Legal value initiatives, while great for all in-house legal departments, often have even greater impact when executed by small legal departments. That was the case for the 14-person legal department in the Office of the General Counsel (OGC) at AARP, which found itself overwhelmed with service requests to review content, images, and video for distribution among multiple channels, even including text messaging. Many internal clients were waiting five days or more for the necessary approvals.
"OGC checks submission language to ensure articles, advertisements, and resources are developed in a non-commercial, nonpartisan manner; and that they adhere to internal policies designed to protect our non-profit tax status and mitigate other legal risk," says Associate General Counsel Doris Gilliam.
Seeking to improve the client experience and reduce wait times by reducing the number of service requests, Gilliam, Client Services Manager Larry Cohen and the OGC State Group, developed and implemented process, technology, and knowledge-sharing changes to automate lower-risk work. By providing client education and standardizing legal guidance, their project resulted in improved predictability and compliance.
The team had already chalked up a proven success with enabling self-service for contracts in 2013, which generated a workload reduction of 25 percent for the Office of the General Counsel (OGC), and a 400 percent increase in contract approval speed for clients.
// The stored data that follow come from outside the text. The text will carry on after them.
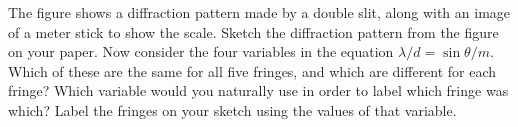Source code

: The figure shows a diffraction pattern made by a double
slit, along with an image of a meter stick to show the
scale. Sketch the diffraction pattern from the figure on your
paper. Now consider the four variables in the equation
$\lambda /d=\sin \theta /m$. Which of these are the same
for all five fringes, and which are different for each
fringe? Which variable would you naturally use in order to
label which fringe was which? Label the fringes on your
sketch using the values of that variable.
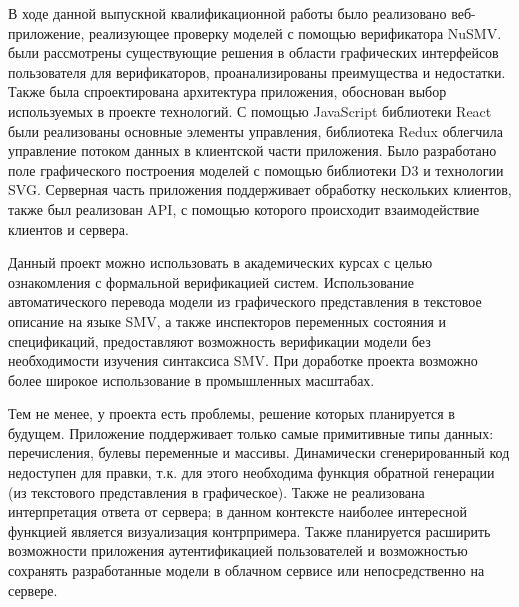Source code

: \conclusion

В ходе данной выпускной квалификационной работы было реализовано веб-приложение, реализующее проверку моделей с помощью верификатора NuSMV. были рассмотрены существующие решения в области графических интерфейсов пользователя для верификаторов, проанализированы преимущества и недостатки. Также была спроектирована архитектура приложения, обоснован выбор используемых в проекте технологий. С помощью JavaScript библиотеки React были реализованы основные элементы управления, библиотека Redux облегчила управление потоком данных в клиентской части приложения. Было разработано поле графического построения моделей с помощью библиотеки D3 и технологии SVG. Серверная часть приложения поддерживает обработку нескольких клиентов, также был реализован API, с помощью которого происходит взаимодействие клиентов и сервера.

Данный проект можно использовать в академических курсах с целью ознакомления с формальной верификацией систем. Использование автоматического перевода модели из графического представления в текстовое описание на языке SMV, а также инспекторов переменных состояния и спецификаций, предоставляют возможность верификации модели без необходимости изучения синтаксиса SMV. При доработке проекта возможно более широкое использование в промышленных масштабах.

Тем не менее, у проекта есть проблемы, решение которых планируется в будущем. Приложение поддерживает только самые примитивные типы данных: перечисления, булевы переменные и массивы. Динамически сгенерированный код недоступен для правки, т.к. для этого необходима функция обратной генерации (из текстового представления в графическое). Также не реализована интерпретация ответа от сервера; в данном контексте наиболее интересной функцией является визуализация контрпримера. Также планируется расширить возможности приложения аутентификацией пользователей и возможностью сохранять разработанные модели в облачном сервисе или непосредственно на сервере.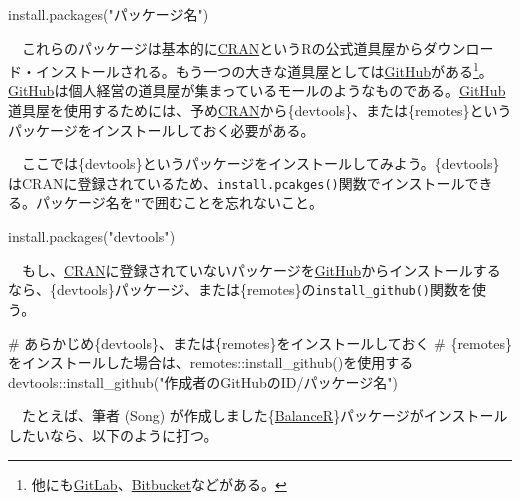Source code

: \documentclass[
  a4paper,
  pandoc,
  ja=standard,
  jafont=haranoaji]{bxjsbook}
\newenvironment{Shaded}{\begin{snugshade}}{\end{snugshade}}
\newcommand{\CommentTok}[1]{\textcolor[rgb]{0.37,0.37,0.37}{#1}}
\newcommand{\FunctionTok}[1]{\textcolor[rgb]{0.28,0.35,0.67}{#1}}
\newcommand{\NormalTok}[1]{\textcolor[rgb]{0.00,0.48,0.65}{#1}}
\newcommand{\SpecialCharTok}[1]{\textcolor[rgb]{0.37,0.37,0.37}{#1}}
\newcommand{\StringTok}[1]{\textcolor[rgb]{0.13,0.47,0.30}{#1}}
\begin{document}
\begin{Shaded}
\begin{Highlighting}[numbers=left,,]
\FunctionTok{install.packages}\NormalTok{(}\StringTok{"パッケージ名"}\NormalTok{)}
\end{Highlighting}
\end{Shaded}

　これらのパッケージは基本的に\href{https://cran.r-project.org}{CRAN}というRの公式道具屋からダウンロード・インストールされる。もう一つの大きな道具屋としては\href{https://github.com}{GitHub}がある\footnote{他にも\href{https://about.gitlab.com}{GitLab}、\href{https://bitbucket.org/product/}{Bitbucket}などがある。}。\href{https://github.com}{GitHub}は個人経営の道具屋が集まっているモールのようなものである。\href{https://github.com}{GitHub}道具屋を使用するためには、予め\href{https://cran.r-project.org}{CRAN}から\{devtools\}、または\{remotes\}というパッケージをインストールしておく必要がある。

　ここでは\{devtools\}というパッケージをインストールしてみよう。\{devtools\}はCRANに登録されているため、\texttt{install.pcakges()}関数でインストールできる。パッケージ名を\texttt{"}で囲むことを忘れないこと。

\begin{Shaded}
\begin{Highlighting}[numbers=left,,]
\FunctionTok{install.packages}\NormalTok{(}\StringTok{"devtools"}\NormalTok{)}
\end{Highlighting}
\end{Shaded}

　もし、\href{https://cran.r-project.org}{CRAN}に登録されていないパッケージを\href{https://github.com}{GitHub}からインストールするなら、\{devtools\}パッケージ、または\{remotes\}の\texttt{install\_github()}関数を使う。

\begin{Shaded}
\begin{Highlighting}[numbers=left,,]
\CommentTok{\# あらかじめ\{devtools\}、または\{remotes\}をインストールしておく}
\CommentTok{\# \{remotes\}をインストールした場合は、remotes::install\_github()を使用する}
\NormalTok{devtools}\SpecialCharTok{::}\FunctionTok{install\_github}\NormalTok{(}\StringTok{"作成者のGitHubのID/パッケージ名"}\NormalTok{)}
\end{Highlighting}
\end{Shaded}

　たとえば、筆者 (Song)
が作成しました\{\href{https://github.com/JaehyunSong/BalanceR}{BalanceR}\}パッケージがインストールしたいなら、以下のように打つ。
\end{document}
On the proven building blocks of that effort, Gilliam and Cohen with the support of the rest of the OGC team, developed "Train and Trust: Content QuickPath," which was piloted in 2015, launched in 2016, and fully implemented in 2017.
"We wanted to push the boundaries of just how far we could improve our internal service management, improve the overall client knowledge base, and improve client perception based on their experience," says Cohen.
To do that, the legal department offered something novel: a certification internal clients can earn to approve their own content based on clear guidelines. They do this by attending a two-hour, web-based training session with Gilliam; she delivered 11 of these sessions along with a former colleague in the first year, and has now trained 100 percent of the targeted client groups, totaling 243 people. Up to four mandatory quarterly training updates are required for individuals to maintain their certification, in addition to compliance with program guidelines.
"Some of our internal clients were already expert," says Gilliam. "Through training and education, we could confirm that expertise and talk everyone through the guidelines to move others forward."
Guidelines were designed by codifying the business rules the OGC legal team would apply when reviewing content. That step has forced standardization of business rules that can now be applied consistently across the organization, Cohen observes, as well as providing a standardized, predictable, repeatable experience for clients.
The team developed the rules, guidelines, and training program structure collaboratively with the Community, State and National Affairs client group over a year-long period. They baked risk tolerance into the program by establishing categories or tiers of content. Certified individuals may self-approve Tier 1 or Tier 2 content only; OGC prior review and approval is required for Tier 3 content, which is characterized by higher risk profile or complexity. The Tier 3 list is a living document that is continually updated.
Compliance is verified by a monthly audit of various platforms. Certified participants must submit content to a centralized email box for later audit and education. Gilliam also trains service teams, such as the AARP brand department.
The project team measures its success along several metrics, including training sessions delivered, certifications awarded, reduction in OGC service requests, and time savings for clients. Gilliam notes that Cohen has convinced her of the importance of metrics, and that the OGC team "decided to be vulnerable to client service ratings and feedback." In the first full year of implementation, their results were impressive:
- 36.7 percent reduction in service requests
- 90 percent of clients report significant time savings
- 25 percent of clients save a minimum of 1 to 2 business days in process time, while 32 percent reported time savings of more than 5 days
- Clients waited 1,403 fewer business days for content approvals in 2017 than in the year before.
"As our internal clients seek and act upon the opportunities and possibilities for change through innovation, our department must also find ways to function as a change agent. Content QuickPath provides an innovative approach to legal review that enables our clients to experience productivity and efficiency gains, which ultimately increase the impact of our social mission," says David Morales, Interim EVP and General Counsel.
For readers interested in pursuing similar initiatives, Cohen advises doing your homework. "It's critical to do a lot of analysis for these programs before launch to identify categories of work that make sense to convert to self-service," he says.
There have been other benefits for the legal department as well. "By eliminating some of the lower-risk work, our legal department work is now more stable and manageable, and the client experience has improved," Gilliam says. "Our team members have been able to work with internal business units to pursue new ideas and new initiatives that really help to move our mission forward."